Based on the Ceed hatchback, the Kia XCeed is positioned between the Stonic and Sportage in size. It's a more premium offering, however, which explains why it's £1200 more than the equivalent hatch.

The engine line-up is very simple, with a 160PS 1.5-litre turbo petrol in most versions of the Kia XCeed. Or, you can have the Plug-In Hybrid model with a 1.6-litre petrol motor and combined power of 140PS thanks to an electric motor that also provides an EV driving range of up to 30 miles. Kia also claims a combined fuel economy for the XCeed hybrid of 201.7mpg, though you'd have to make full use of every plug-in opportunity to realise this in normal driving conditions.

Ask Honest John

What is the Kia Xceed DCT gearbox like?

"I’m thinking of buying a 2022 Kia Xceed 1.5 litre and would like the automatic. Unfortunately our family's experience with Skoda and Ford double clutch gearboxes wasn’t good.
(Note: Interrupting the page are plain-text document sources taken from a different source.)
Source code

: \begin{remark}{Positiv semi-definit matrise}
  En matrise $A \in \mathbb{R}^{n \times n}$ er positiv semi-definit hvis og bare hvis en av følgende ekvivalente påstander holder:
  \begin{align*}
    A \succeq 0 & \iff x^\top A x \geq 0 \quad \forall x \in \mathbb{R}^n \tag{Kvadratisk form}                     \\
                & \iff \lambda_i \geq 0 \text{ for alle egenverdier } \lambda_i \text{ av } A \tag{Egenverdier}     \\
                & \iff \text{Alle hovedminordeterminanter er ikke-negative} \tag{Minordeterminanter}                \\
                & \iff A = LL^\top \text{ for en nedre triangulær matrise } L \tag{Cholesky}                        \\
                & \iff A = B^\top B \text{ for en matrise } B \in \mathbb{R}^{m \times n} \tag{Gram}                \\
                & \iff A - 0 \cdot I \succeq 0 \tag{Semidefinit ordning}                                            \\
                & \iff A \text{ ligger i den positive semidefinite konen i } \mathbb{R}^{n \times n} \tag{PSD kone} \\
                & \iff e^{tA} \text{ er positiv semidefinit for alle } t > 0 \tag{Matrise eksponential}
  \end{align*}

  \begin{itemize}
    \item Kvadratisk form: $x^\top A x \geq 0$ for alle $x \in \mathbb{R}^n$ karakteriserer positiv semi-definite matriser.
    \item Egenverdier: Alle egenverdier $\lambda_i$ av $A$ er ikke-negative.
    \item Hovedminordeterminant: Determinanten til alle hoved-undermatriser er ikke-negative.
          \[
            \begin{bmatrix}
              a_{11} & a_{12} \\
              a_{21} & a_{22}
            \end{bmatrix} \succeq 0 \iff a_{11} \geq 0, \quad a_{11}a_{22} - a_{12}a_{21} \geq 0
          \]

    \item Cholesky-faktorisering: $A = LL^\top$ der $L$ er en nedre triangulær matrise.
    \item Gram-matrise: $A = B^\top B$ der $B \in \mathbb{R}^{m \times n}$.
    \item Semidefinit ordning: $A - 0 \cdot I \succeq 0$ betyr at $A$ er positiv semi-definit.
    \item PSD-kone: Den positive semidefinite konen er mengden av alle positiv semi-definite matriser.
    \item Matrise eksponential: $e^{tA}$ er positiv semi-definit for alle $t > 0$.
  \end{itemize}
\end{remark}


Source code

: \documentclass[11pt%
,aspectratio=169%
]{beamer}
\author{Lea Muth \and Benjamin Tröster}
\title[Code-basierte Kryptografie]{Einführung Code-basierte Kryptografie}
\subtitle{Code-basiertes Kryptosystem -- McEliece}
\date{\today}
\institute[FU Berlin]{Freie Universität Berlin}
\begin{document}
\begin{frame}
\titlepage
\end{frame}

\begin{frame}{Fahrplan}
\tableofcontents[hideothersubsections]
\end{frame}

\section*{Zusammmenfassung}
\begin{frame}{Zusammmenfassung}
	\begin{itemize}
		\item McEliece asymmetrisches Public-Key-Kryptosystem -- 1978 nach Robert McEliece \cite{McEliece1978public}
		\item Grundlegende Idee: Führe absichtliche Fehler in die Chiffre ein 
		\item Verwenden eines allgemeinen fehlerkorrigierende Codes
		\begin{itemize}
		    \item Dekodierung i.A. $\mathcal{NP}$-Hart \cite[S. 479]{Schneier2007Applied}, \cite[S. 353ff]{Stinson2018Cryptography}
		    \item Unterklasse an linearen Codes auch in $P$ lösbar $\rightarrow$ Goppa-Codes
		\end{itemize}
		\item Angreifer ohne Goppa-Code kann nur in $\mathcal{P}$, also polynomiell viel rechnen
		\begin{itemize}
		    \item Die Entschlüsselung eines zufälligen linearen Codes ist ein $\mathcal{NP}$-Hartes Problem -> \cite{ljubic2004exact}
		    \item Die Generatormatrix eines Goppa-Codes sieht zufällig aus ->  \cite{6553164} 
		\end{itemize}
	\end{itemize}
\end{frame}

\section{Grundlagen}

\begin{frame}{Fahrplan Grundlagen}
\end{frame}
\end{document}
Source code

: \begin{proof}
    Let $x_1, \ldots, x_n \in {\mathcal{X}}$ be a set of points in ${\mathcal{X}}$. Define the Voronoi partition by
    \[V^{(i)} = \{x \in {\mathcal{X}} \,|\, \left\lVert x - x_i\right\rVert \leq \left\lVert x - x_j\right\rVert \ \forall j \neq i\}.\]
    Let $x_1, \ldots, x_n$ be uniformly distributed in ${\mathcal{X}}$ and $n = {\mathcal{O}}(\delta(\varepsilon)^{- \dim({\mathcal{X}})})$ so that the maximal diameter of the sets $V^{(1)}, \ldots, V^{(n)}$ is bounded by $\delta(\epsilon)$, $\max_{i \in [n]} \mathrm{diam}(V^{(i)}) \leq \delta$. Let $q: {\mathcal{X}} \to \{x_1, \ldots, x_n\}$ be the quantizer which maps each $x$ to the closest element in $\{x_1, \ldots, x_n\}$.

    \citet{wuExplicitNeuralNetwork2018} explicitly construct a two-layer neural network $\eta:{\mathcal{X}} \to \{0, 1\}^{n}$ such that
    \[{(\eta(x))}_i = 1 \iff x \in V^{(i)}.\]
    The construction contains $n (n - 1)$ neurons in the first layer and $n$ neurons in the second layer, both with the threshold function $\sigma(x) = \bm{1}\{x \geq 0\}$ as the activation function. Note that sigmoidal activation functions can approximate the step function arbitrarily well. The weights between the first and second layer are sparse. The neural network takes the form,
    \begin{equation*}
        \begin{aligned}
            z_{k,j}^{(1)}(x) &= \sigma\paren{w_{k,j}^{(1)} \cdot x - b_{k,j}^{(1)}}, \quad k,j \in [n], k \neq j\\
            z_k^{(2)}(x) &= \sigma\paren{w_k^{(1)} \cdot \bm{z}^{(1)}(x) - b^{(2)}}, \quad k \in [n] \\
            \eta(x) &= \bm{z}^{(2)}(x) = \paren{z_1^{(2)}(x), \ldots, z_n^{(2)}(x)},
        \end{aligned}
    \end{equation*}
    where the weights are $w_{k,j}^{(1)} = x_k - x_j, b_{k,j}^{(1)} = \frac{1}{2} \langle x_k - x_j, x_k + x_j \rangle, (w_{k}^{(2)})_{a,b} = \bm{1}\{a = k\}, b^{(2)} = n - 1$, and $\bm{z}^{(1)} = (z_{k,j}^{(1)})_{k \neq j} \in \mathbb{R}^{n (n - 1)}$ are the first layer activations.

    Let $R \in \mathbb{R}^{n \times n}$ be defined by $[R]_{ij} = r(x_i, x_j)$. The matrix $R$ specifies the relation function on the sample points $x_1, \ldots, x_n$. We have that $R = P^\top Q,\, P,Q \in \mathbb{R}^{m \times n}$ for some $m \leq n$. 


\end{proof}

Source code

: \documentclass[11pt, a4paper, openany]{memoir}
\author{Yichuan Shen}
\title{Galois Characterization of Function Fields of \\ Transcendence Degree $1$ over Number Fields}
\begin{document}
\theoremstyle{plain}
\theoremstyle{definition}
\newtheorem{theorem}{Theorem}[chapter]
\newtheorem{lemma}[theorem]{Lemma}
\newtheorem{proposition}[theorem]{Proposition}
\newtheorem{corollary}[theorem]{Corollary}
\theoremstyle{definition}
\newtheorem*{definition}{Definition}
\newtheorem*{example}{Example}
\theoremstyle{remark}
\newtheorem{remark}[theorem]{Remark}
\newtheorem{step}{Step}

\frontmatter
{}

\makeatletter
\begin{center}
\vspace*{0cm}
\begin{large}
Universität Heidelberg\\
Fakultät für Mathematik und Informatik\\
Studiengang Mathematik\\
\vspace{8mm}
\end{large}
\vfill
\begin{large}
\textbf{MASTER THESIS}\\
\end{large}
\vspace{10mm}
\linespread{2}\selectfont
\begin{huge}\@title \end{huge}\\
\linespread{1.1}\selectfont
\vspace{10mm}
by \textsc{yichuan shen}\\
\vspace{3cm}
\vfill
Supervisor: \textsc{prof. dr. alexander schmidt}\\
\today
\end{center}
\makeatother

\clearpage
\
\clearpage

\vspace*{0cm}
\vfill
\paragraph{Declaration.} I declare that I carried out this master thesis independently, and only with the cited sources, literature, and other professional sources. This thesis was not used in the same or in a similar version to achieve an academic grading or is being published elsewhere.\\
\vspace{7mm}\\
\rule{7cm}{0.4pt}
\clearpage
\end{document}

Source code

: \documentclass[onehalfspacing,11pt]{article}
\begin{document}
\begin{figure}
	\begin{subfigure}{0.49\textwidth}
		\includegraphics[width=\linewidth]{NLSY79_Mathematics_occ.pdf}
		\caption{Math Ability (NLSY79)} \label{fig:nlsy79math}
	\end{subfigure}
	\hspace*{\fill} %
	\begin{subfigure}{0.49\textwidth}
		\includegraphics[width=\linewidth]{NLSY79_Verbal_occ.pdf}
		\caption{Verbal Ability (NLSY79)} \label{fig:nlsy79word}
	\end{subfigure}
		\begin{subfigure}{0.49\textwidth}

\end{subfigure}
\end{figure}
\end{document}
I’ve not seen any information regarding unreliability in Kia DCT but what are they like for slow speed control and manoeuvres, as well as normal driving speeds? "
Unfortunately you won't be able to buy the automatic version of the 2022 Kia Xceed, as due to the chip shortage Kia doesn't currently offer it. It's manual-only. We'd driven the dual-clutch version abroad and it's fine, but not as smooth as a traditional torque converter automatic around town.
Answered by Lawrence Allan

Can you recommend a family car with good rear legroom?

"My current lease car is a Kia XCeed. I need more legroom for adult-size children in the back seats. I drive with the front seat fully back. Can you help with any recommendations? "
The best cars of this size in terms of rear legroom are the Skoda Octavia or SEAT Leon. If you still need more legroom than those you will need to step up to a bigger mid-size SUV, something like the Kia Sportage. We have a guide to the best family cars here:
Answered by Lawrence Allan

Can you recommend an SUV available on the Motability scheme?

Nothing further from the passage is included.